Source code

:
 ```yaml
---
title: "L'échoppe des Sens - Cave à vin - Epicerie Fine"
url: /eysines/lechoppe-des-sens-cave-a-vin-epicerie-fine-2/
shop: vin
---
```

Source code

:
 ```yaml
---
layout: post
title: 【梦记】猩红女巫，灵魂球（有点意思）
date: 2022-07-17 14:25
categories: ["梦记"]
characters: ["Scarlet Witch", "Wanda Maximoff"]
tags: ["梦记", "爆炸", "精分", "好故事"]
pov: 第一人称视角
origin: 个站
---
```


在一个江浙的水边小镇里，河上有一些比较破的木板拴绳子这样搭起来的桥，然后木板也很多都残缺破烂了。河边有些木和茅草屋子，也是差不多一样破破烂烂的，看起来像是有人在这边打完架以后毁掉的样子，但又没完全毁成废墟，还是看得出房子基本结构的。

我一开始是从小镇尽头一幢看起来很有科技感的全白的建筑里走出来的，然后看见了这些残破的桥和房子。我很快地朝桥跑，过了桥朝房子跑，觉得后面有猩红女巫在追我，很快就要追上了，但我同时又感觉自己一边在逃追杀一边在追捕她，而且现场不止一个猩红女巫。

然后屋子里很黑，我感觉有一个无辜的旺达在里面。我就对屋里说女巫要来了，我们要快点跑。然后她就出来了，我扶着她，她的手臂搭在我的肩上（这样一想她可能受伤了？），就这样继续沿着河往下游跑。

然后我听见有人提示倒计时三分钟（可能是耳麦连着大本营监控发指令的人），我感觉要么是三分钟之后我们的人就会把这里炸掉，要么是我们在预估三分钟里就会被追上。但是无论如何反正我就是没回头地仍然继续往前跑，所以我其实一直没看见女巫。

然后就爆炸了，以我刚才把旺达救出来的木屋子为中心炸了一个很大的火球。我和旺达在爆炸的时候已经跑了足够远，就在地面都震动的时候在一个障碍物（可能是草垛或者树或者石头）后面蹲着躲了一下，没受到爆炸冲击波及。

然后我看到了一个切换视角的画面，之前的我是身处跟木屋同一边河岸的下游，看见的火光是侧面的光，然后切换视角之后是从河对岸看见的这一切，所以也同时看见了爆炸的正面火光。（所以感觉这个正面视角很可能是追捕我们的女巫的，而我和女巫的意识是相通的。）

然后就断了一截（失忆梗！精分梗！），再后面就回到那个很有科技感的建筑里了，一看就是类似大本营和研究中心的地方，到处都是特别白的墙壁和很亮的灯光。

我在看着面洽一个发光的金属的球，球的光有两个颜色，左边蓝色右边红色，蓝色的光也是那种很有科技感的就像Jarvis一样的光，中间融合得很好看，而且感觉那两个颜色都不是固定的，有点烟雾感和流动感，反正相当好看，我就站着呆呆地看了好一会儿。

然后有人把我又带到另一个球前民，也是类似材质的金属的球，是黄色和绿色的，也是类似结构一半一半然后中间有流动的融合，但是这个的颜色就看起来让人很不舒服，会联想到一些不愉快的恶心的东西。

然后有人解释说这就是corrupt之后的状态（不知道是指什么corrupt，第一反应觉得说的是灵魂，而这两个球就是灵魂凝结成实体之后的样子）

Task description:
Show every line above in which the word "title" occurs.

The answer:
title: "L'échoppe des Sens - Cave à vin - Epicerie Fine"
title: 【梦记】猩红女巫，灵魂球（有点意思）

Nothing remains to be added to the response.